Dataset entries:
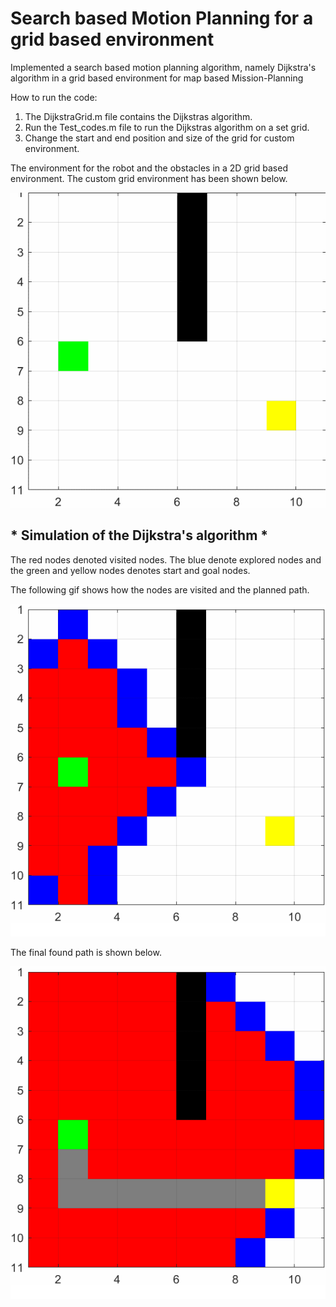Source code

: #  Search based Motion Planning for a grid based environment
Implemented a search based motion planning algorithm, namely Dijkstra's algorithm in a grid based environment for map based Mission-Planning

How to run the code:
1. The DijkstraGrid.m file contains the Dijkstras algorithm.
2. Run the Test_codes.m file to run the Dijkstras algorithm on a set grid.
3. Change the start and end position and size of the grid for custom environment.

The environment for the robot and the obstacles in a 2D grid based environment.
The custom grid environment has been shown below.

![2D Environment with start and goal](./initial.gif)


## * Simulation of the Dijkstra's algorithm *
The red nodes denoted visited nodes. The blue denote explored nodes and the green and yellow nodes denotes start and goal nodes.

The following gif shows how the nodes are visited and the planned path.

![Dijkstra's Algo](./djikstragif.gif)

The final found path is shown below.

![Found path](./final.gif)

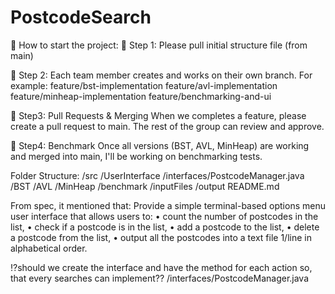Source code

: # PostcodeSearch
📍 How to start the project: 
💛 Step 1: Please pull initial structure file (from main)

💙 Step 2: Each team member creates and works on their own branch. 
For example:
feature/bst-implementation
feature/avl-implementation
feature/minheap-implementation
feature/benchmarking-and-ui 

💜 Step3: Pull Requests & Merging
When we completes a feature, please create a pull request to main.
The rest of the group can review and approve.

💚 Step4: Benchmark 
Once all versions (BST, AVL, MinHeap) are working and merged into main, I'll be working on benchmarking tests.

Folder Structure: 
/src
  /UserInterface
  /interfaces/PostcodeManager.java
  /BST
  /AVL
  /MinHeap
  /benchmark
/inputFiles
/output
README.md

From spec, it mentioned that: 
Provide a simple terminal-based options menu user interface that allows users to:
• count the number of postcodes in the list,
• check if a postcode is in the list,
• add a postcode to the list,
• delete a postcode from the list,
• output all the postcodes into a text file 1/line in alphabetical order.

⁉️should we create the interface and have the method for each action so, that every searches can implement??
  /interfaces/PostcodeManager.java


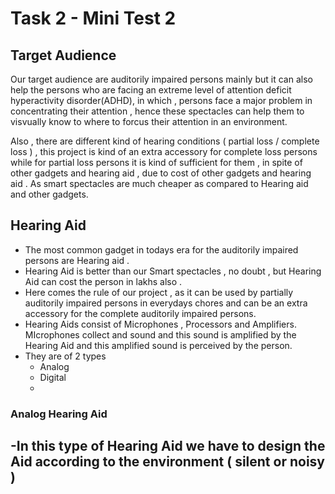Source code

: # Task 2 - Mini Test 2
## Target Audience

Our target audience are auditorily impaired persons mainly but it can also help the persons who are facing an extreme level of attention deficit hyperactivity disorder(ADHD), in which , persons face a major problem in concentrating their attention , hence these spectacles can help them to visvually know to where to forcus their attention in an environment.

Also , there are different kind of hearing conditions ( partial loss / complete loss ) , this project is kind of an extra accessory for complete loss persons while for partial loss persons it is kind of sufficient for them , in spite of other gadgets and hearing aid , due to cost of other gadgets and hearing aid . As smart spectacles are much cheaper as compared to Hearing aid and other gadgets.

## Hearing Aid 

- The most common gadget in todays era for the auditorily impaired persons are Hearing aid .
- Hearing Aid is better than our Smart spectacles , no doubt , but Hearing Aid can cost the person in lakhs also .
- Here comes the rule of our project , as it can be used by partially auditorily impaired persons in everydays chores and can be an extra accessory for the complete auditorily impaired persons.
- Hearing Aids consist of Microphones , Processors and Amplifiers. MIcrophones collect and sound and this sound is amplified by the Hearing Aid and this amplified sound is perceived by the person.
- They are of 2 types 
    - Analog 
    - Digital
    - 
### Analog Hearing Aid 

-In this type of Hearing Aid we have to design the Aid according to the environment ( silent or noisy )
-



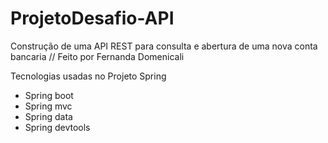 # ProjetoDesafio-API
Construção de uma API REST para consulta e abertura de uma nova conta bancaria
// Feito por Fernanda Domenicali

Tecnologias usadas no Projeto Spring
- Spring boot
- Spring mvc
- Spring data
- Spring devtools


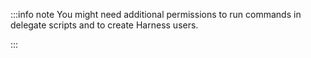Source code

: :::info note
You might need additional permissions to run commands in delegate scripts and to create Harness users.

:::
...
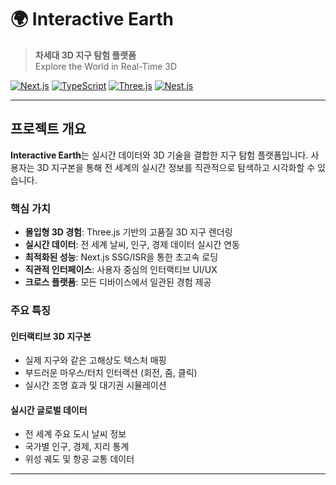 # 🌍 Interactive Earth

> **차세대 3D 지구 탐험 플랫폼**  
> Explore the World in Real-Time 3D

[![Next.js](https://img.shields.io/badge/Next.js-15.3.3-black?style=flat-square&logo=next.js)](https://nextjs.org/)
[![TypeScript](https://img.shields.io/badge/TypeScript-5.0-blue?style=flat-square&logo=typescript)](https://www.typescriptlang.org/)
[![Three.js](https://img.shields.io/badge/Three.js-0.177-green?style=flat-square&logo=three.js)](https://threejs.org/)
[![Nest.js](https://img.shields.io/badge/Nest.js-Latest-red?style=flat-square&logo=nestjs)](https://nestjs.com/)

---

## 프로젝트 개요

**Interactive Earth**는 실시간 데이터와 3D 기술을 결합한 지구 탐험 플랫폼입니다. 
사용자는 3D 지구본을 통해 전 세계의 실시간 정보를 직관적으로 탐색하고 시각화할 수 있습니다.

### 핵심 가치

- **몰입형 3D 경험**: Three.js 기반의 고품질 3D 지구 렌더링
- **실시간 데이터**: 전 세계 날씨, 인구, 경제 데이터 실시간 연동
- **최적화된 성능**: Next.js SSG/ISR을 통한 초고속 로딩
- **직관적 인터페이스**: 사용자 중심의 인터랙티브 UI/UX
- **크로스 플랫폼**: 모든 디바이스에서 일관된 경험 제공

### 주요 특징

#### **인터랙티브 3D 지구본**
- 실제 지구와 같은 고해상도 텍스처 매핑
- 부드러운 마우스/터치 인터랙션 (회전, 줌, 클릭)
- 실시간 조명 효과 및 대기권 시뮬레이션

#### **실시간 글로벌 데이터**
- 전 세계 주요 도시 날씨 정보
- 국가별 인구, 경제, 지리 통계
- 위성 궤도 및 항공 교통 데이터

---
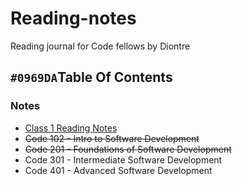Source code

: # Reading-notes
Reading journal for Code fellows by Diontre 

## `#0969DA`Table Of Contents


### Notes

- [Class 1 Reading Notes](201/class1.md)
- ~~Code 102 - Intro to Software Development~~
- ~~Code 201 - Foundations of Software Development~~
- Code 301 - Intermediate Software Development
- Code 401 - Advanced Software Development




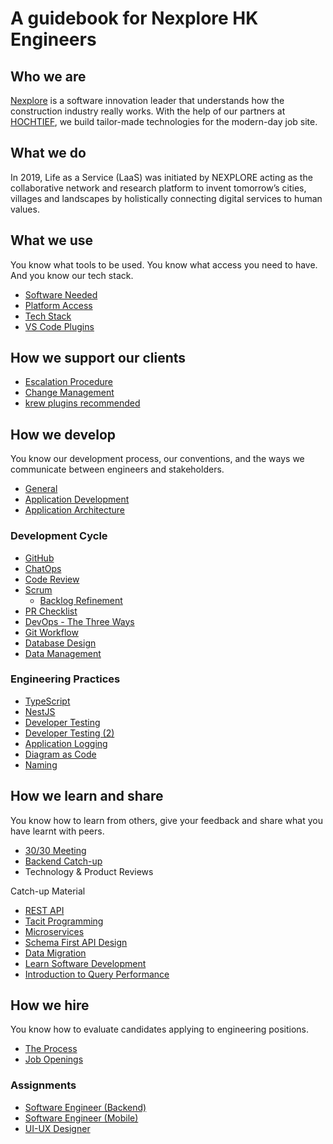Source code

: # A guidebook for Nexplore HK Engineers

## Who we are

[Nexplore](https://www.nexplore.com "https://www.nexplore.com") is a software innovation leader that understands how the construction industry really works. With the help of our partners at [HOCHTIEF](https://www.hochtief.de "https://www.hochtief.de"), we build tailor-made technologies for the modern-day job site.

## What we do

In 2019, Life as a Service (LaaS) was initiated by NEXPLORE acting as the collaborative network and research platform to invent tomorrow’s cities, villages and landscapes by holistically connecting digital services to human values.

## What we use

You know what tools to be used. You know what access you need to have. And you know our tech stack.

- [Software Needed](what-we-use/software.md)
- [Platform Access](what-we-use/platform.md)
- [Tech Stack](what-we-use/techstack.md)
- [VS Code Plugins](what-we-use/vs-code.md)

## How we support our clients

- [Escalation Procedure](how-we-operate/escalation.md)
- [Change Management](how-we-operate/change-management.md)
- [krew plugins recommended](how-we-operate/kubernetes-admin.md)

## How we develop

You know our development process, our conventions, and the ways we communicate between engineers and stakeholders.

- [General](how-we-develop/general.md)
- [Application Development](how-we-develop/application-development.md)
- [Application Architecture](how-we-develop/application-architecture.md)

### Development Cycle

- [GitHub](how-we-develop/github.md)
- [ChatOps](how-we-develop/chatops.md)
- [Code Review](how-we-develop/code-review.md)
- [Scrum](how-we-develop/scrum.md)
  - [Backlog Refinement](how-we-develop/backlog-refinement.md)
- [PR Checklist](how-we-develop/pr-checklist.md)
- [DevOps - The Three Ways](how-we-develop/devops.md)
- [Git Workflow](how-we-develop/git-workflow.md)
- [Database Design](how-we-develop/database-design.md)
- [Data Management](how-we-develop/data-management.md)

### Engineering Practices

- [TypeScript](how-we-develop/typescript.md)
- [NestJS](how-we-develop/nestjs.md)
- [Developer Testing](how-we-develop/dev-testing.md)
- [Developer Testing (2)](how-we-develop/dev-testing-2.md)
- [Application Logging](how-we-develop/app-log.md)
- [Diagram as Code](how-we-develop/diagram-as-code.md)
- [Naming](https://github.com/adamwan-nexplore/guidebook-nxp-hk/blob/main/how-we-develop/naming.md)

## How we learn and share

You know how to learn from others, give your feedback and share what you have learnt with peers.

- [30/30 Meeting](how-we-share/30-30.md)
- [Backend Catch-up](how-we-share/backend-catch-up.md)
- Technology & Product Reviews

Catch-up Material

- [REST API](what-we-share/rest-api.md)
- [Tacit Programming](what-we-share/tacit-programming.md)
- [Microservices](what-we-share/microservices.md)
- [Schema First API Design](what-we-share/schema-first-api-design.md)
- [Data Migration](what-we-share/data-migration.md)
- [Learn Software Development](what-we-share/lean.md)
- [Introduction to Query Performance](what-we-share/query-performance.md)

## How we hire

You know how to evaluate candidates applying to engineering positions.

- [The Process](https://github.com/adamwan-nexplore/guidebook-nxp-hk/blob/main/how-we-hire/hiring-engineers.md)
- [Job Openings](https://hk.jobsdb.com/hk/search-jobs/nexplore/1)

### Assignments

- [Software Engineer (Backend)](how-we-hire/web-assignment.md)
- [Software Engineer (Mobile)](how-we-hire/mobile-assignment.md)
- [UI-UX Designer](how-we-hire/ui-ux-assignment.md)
---
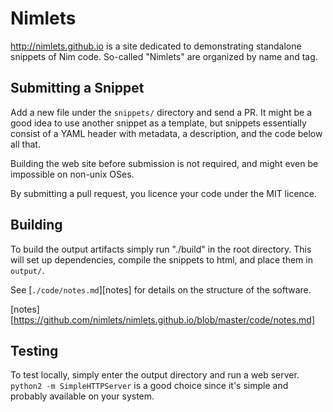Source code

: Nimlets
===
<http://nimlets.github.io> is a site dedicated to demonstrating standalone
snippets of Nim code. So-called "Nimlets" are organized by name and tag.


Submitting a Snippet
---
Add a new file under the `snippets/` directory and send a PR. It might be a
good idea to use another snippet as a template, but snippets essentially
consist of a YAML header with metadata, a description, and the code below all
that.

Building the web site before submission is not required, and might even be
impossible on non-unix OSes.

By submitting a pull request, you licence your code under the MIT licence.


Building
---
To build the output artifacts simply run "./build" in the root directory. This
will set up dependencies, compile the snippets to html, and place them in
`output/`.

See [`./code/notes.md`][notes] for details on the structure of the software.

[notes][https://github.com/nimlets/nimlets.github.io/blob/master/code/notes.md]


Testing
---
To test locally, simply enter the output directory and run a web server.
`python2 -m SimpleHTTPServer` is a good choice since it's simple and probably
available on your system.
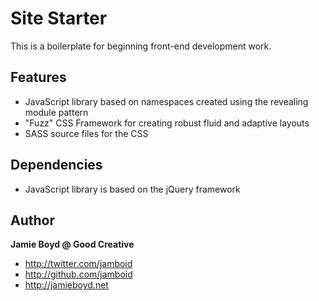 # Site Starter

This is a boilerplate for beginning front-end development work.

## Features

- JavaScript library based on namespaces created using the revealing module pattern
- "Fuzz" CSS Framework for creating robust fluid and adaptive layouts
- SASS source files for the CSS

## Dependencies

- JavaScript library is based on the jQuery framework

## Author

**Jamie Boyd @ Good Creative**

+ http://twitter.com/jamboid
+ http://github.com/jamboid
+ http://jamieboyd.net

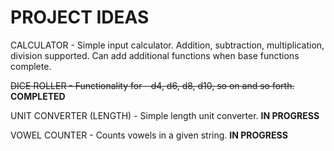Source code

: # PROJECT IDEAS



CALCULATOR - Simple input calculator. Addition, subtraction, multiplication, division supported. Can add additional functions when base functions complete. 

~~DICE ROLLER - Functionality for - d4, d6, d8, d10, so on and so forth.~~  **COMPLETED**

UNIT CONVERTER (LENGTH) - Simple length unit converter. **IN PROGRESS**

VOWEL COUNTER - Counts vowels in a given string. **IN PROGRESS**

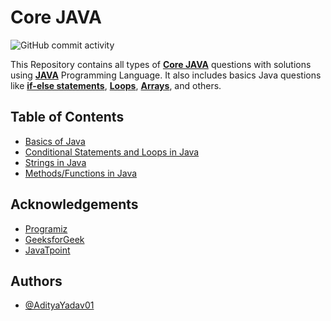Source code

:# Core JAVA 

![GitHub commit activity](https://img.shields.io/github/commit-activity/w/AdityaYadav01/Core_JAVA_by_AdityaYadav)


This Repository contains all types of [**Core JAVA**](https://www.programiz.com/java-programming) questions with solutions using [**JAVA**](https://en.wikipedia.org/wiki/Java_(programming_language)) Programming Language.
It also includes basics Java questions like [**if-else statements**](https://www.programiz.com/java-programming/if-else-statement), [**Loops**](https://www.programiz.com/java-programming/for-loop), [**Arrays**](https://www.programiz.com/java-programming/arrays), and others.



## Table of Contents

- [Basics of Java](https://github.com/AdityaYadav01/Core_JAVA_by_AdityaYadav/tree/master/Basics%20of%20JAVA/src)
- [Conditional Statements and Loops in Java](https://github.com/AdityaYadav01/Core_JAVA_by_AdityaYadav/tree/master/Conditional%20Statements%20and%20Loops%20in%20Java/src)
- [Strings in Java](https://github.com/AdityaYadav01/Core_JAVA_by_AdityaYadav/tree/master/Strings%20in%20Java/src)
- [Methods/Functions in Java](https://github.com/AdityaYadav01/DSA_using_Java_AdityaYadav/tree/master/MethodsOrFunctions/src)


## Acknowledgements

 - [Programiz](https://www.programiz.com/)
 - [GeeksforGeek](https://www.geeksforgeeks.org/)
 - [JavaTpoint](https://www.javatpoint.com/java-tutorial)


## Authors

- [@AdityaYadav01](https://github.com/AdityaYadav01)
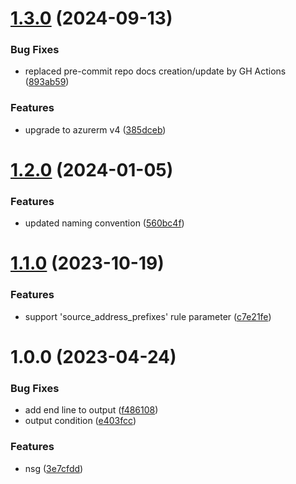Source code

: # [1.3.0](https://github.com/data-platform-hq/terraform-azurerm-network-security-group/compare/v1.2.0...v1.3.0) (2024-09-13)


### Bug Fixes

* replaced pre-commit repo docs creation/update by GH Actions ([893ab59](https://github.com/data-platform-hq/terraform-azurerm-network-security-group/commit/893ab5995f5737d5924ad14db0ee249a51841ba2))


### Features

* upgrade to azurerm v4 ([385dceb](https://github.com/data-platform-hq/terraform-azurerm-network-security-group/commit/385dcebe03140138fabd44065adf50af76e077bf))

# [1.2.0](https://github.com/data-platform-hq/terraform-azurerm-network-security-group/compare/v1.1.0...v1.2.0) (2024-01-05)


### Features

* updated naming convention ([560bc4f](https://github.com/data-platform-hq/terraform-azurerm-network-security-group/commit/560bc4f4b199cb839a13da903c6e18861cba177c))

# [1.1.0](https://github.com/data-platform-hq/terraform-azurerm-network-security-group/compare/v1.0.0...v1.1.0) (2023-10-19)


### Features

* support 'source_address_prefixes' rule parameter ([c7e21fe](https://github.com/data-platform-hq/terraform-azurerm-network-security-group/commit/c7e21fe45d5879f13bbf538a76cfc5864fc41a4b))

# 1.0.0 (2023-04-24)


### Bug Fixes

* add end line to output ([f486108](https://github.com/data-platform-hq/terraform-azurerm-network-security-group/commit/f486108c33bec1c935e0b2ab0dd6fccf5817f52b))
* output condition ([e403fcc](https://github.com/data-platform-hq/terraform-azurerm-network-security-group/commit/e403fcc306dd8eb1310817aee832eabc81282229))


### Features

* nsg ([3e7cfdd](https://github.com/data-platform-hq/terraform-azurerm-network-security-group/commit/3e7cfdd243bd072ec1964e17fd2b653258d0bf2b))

* _Exercise requirements_: Your answer must be the lines above from the one containing "replaced pre-commit repo" to the one containing "upgrade to azurerm", both included, restated word for word.

* _Exercise output_:
* replaced pre-commit repo docs creation/update by GH Actions ([893ab59](https://github.com/data-platform-hq/terraform-azurerm-network-security-group/commit/893ab5995f5737d5924ad14db0ee249a51841ba2))


### Features

* upgrade to azurerm v4 ([385dceb](https://github.com/data-platform-hq/terraform-azurerm-network-security-group/commit/385dcebe03140138fabd44065adf50af76e077bf))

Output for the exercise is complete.